Given that A and B are positive, C is negative, and he only wanted
the (most) negative root, the naive solution is:
R1 = (-B - SQRT(B*B - 4*A*C)) / (2*A)
This is also the largest magnitude root of the two, given the prior
knowledge of the values. In spite of your changing variables,
this is the result your program would produce as well (assuming that
multiplications by 4 and 2 are exact as well as your division by 2).

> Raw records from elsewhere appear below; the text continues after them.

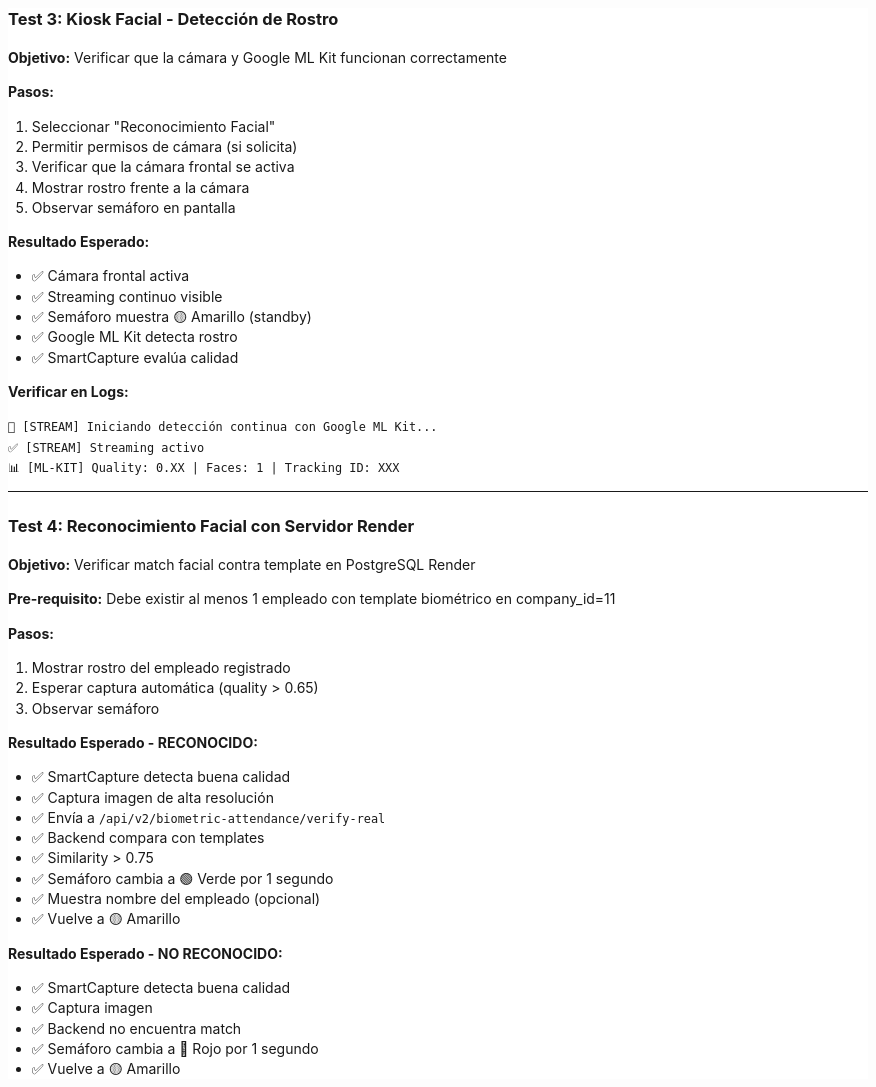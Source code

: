 ### Test 3: Kiosk Facial - Detección de Rostro

**Objetivo:** Verificar que la cámara y Google ML Kit funcionan correctamente

**Pasos:**
1. Seleccionar "Reconocimiento Facial"
2. Permitir permisos de cámara (si solicita)
3. Verificar que la cámara frontal se activa
4. Mostrar rostro frente a la cámara
5. Observar semáforo en pantalla

**Resultado Esperado:**
- ✅ Cámara frontal activa
- ✅ Streaming continuo visible
- ✅ Semáforo muestra 🟡 Amarillo (standby)
- ✅ Google ML Kit detecta rostro
- ✅ SmartCapture evalúa calidad

**Verificar en Logs:**
```
🚀 [STREAM] Iniciando detección continua con Google ML Kit...
✅ [STREAM] Streaming activo
📊 [ML-KIT] Quality: 0.XX | Faces: 1 | Tracking ID: XXX
```

---

### Test 4: Reconocimiento Facial con Servidor Render

**Objetivo:** Verificar match facial contra template en PostgreSQL Render

**Pre-requisito:** Debe existir al menos 1 empleado con template biométrico en company_id=11

**Pasos:**
1. Mostrar rostro del empleado registrado
2. Esperar captura automática (quality > 0.65)
3. Observar semáforo

**Resultado Esperado - RECONOCIDO:**
- ✅ SmartCapture detecta buena calidad
- ✅ Captura imagen de alta resolución
- ✅ Envía a `/api/v2/biometric-attendance/verify-real`
- ✅ Backend compara con templates
- ✅ Similarity > 0.75
- ✅ Semáforo cambia a 🟢 Verde por 1 segundo
- ✅ Muestra nombre del empleado (opcional)
- ✅ Vuelve a 🟡 Amarillo

**Resultado Esperado - NO RECONOCIDO:**
- ✅ SmartCapture detecta buena calidad
- ✅ Captura imagen
- ✅ Backend no encuentra match
- ✅ Semáforo cambia a 🔴 Rojo por 1 segundo
- ✅ Vuelve a 🟡 Amarillo
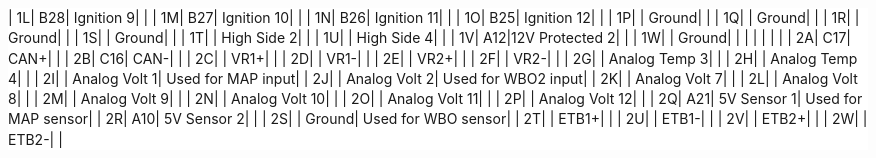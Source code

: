 |                 1L|          B28|     Ignition 9|                    |
|                 1M|          B27|    Ignition 10|                    |
|                 1N|          B26|    Ignition 11|                    |
|                 1O|          B25|    Ignition 12|                    |
|                 1P|             |         Ground|                    |
|                 1Q|             |         Ground|                    |
|                 1R|             |         Ground|                    |
|                 1S|             |         Ground|                    |
|                 1T|             |    High Side 2|                    |
|                 1U|             |    High Side 4|                    |
|                 1V|          A12|12V Protected 2|                    |
|                 1W|             |         Ground|                    |
|                   |             |               |                    |
|                 2A|          C17|           CAN+|                    |
|                 2B|          C16|           CAN-|                    |
|                 2C|             |           VR1+|                    |
|                 2D|             |           VR1-|                    |
|                 2E|             |           VR2+|                    |
|                 2F|             |           VR2-|                    |
|                 2G|             |  Analog Temp 3|                    |
|                 2H|             |  Analog Temp 4|                    |
|                 2I|             |  Analog Volt 1|  Used for MAP input|
|                 2J|             |  Analog Volt 2| Used for WBO2 input|
|                 2K|             |  Analog Volt 7|                    |
|                 2L|             |  Analog Volt 8|                    |
|                 2M|             |  Analog Volt 9|                    |
|                 2N|             | Analog Volt 10|                    |
|                 2O|             | Analog Volt 11|                    |
|                 2P|             | Analog Volt 12|                    |
|                 2Q|          A21|    5V Sensor 1| Used for MAP sensor|
|                 2R|          A10|    5V Sensor 2|                    |
|                 2S|             |         Ground| Used for WBO sensor|
|                 2T|             |          ETB1+|                    |
|                 2U|             |          ETB1-|                    |
|                 2V|             |          ETB2+|                    |
|                 2W|             |          ETB2-|                    |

Since the other root is never needed, the whole discussion above
about S and S2 is not really relevant in this case. Nor is the
issue of selecting the largest root as the principal one. (If he decides
he needs the other root, the statement R2 = C/(A*R1) can be used.
This still avoids the "front cancellation" from the subtract.)
Horst Kraemer also gave a solution. In it, he also did a lot
of substitution of variables. He defined P as B/(2*A) and
Q as C/A. The solution was then given for:
X^2 + 2PX + Q = 0
The solution also involved some time saving and a test for the
largest magnitute root. But, in the end it should again produce the
same solution as R1 above for the case in question.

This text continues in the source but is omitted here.